NOW, THEREFORE, in consideration of the mutual agreements contained herein, and with reference to the above recitals, the parties hereby agree as follows:

1. Amendment to Article 2, Section 2.1 of the Employment Agreement. Article 2.1 of the Employment Agreement is hereby amended by deleting the text of Section 2.1 in its entirety and inserting in lieu thereof the following:

2.1 DUTIES. During the Term, the Executive shall: (i) be employed as the Executive Vice President and Chief Financial Officer of the Company, and shall have such power and authority as is customarily held by the executive vice president and chief financial officer of similarly situated companies, (ii) devote his full business time, attention and energies to the business of the Company, (iii) use his best efforts to promote the interests of the Company, (iv) perform such functions and services as shall lawfully be directed by the Chief Executive Officer, (v) act in accordance with the policies and directives of the Company, and (vi) report directly to the Chief Executive Officer; provided, however, that the Company may at any time, in its sole and subjective discretion, change the Executive’s position as the Executive Vice President and Chief Financial Officer of the Company to another officer position within the financial group of the Company, and, for the avoidance of doubt, such change shall not constitute a termination of employment for purposes of this Agreement or otherwise.

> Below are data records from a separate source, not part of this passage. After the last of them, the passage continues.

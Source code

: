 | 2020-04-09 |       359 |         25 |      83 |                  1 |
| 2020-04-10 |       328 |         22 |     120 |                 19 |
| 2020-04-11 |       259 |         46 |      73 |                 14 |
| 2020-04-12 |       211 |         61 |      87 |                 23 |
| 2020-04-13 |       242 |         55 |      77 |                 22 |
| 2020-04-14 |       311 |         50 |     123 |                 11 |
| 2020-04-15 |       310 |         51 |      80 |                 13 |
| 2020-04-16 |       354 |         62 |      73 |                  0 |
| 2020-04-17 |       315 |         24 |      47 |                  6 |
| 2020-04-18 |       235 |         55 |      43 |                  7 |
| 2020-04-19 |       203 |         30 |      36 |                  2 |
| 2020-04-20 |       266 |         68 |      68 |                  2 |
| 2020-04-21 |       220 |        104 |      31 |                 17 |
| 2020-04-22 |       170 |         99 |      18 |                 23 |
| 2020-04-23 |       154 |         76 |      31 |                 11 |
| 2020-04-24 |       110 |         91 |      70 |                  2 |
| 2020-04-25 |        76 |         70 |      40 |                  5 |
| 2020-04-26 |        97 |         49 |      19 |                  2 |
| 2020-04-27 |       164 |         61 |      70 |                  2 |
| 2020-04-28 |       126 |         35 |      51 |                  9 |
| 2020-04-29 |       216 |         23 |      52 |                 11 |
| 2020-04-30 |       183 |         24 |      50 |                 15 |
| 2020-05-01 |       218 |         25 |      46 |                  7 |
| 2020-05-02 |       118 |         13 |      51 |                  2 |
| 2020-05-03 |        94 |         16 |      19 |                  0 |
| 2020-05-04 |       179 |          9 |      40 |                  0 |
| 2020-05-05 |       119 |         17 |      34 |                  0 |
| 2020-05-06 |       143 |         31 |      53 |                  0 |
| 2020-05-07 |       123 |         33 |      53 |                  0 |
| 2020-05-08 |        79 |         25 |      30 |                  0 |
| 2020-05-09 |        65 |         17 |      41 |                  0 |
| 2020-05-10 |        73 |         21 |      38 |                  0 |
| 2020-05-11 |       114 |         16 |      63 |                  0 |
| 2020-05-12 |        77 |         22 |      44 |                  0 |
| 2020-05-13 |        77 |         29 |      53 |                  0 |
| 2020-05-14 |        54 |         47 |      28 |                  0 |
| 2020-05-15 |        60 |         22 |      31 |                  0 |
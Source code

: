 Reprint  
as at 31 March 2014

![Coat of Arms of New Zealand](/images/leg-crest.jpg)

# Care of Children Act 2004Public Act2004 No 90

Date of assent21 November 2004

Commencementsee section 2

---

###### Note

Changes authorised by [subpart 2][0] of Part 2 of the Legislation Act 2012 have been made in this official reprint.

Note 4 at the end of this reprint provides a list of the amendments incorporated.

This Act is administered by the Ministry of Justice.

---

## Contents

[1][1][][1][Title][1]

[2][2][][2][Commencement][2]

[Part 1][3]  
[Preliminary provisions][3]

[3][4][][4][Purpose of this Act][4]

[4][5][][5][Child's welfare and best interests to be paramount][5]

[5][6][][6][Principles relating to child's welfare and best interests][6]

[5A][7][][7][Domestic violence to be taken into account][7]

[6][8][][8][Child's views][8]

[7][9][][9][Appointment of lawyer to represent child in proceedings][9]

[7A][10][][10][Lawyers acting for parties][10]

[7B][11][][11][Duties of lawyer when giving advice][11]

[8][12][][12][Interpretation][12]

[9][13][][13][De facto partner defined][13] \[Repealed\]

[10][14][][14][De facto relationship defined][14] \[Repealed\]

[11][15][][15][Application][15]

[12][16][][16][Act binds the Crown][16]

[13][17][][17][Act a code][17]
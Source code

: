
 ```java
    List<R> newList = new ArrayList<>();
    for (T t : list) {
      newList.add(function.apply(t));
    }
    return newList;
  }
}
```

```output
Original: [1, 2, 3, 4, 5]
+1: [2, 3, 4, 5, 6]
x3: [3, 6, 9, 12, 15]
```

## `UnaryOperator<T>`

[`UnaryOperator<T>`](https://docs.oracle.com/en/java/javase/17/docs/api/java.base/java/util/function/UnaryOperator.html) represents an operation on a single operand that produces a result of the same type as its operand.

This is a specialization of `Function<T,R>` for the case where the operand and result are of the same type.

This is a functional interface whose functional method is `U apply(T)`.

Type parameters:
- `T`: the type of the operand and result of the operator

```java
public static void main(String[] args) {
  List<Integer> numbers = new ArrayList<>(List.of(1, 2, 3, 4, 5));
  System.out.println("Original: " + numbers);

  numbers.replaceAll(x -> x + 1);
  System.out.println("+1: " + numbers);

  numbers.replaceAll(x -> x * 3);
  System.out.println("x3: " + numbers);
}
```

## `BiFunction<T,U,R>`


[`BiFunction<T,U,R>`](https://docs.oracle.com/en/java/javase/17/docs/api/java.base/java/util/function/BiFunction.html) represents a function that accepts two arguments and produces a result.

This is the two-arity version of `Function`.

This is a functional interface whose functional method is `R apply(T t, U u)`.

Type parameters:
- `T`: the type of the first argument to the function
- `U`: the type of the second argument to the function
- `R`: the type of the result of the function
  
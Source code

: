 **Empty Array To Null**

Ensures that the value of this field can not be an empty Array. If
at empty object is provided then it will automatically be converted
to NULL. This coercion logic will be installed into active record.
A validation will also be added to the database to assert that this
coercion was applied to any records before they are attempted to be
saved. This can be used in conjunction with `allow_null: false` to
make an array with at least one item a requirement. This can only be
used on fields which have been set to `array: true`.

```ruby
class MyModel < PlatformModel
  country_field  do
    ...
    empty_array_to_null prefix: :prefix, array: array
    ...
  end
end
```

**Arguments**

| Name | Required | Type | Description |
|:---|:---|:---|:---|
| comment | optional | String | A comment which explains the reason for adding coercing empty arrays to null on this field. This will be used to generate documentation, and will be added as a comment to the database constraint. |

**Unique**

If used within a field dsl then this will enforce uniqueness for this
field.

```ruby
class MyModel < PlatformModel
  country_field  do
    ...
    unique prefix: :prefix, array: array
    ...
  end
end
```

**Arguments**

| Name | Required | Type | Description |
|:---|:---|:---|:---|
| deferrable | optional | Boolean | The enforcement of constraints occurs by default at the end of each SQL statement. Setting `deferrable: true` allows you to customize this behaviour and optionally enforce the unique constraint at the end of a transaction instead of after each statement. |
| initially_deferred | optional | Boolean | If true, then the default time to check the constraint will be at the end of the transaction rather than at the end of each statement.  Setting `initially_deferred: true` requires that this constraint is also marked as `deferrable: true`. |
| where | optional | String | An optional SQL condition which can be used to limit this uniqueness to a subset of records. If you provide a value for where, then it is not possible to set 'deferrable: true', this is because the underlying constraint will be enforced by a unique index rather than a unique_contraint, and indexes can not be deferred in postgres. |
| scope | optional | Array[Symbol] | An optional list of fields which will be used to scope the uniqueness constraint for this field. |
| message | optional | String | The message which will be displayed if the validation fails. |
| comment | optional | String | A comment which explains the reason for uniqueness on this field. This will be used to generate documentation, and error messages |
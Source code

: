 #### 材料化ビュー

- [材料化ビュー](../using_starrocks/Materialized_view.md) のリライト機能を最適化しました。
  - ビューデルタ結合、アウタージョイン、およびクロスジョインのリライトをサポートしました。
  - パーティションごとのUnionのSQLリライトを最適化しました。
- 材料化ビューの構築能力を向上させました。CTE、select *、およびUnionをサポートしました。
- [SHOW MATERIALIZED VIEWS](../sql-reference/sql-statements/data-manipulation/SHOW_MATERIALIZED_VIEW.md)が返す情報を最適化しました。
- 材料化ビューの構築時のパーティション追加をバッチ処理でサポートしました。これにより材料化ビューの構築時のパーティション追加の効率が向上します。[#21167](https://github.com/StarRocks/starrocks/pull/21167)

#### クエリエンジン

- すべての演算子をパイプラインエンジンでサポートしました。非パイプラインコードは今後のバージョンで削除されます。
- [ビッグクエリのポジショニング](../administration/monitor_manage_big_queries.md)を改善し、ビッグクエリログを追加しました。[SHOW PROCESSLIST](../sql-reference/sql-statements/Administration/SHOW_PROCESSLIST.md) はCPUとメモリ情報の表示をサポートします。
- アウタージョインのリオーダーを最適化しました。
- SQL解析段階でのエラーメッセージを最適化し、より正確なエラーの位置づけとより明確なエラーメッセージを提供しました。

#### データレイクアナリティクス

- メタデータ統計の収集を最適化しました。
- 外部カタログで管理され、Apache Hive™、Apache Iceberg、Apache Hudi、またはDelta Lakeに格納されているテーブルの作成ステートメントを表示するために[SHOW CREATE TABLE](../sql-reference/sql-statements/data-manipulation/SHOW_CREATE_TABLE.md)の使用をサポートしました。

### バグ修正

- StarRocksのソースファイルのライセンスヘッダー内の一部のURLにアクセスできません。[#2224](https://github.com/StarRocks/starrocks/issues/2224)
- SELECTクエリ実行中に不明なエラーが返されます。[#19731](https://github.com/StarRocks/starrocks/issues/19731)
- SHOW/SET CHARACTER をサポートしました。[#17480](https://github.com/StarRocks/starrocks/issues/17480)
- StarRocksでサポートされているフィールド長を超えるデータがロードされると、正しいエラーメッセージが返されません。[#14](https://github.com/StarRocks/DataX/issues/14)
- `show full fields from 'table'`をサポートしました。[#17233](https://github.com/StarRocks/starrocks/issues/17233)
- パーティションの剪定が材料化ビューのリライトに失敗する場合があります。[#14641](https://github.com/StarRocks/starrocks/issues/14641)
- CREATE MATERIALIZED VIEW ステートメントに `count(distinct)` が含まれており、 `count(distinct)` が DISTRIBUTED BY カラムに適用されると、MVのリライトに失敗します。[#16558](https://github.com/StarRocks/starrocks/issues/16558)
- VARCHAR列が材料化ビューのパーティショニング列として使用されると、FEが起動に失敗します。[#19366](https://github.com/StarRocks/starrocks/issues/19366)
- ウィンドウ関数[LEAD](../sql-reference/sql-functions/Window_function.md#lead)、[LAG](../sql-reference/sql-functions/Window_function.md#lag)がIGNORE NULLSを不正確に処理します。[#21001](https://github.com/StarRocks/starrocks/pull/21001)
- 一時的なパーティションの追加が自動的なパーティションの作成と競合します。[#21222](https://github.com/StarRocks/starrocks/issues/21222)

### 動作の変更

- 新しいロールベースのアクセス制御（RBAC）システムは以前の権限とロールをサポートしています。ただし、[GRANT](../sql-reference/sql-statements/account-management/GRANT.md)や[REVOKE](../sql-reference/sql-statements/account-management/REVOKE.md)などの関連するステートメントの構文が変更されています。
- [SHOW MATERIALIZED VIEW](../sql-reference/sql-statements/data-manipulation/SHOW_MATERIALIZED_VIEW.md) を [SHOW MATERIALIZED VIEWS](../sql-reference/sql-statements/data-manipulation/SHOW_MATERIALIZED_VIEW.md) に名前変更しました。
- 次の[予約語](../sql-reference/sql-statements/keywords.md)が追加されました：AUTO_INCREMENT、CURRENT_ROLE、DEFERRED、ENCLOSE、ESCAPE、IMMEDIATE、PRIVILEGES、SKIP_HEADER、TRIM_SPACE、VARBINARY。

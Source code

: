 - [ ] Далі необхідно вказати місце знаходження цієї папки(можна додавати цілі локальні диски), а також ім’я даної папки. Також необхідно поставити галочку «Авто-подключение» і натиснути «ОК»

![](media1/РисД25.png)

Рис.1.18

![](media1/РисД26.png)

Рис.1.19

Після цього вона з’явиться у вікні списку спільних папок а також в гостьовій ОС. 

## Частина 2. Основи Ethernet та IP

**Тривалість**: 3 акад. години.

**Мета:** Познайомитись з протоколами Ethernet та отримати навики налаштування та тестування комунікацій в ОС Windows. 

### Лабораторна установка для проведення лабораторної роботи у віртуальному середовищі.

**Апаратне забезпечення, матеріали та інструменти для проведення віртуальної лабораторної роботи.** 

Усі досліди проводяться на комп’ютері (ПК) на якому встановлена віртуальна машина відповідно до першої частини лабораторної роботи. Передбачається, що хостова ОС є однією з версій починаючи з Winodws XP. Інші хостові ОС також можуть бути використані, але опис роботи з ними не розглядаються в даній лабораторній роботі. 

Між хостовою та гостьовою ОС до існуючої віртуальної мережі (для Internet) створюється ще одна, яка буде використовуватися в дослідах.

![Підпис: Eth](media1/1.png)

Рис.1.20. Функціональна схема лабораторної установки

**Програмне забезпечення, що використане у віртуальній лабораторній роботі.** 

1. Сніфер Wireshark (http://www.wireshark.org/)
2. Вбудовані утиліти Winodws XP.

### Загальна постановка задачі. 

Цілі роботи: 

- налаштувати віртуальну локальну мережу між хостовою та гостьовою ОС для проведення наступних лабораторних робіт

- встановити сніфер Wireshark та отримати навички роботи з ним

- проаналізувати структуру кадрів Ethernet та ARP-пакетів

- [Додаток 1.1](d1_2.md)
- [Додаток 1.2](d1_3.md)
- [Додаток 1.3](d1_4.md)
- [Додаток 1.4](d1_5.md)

2. Amendment to Article 2 of the Employment Agreement. Article 2 of the Employment Agreement is hereby amended by adding a new Section 2.3 as follows:

2.3 OBLIGATIONS UPON TERMINATION. In the event the Executive terminates his employment with the Company without reason pursuant to Section 6.2 of this Agreement, the Executive shall make himself reasonably available to advise the Chief Executive Officer of the Company and the Board of Directors of the Company on any accounting or audit matters as reasonably requested by either of them (taking into account the Executive’s other commitments) for a period of twelve (12) months after the effective date of such termination by the Executive. In such event, the Executive shall no longer be entitled to a Base Salary under Section 3.1 or a Bonus under Section 3.2 of this Agreement in respect of services performed subsequent to such termination date but shall be compensated at the rate of one thousand dollars ($1,000) per day for each day actually engaged by the Company to provide advice as contemplated herein, prorated for partial days so engaged, subject to withholding under Section 3.3.

3. Amendment to Article 6, Section 6.1 of the Employment Agreement. Section 6.1 of the Employment Agreement is hereby amended by deleting the words “OR WITHOUT GOOD REASON” from the heading.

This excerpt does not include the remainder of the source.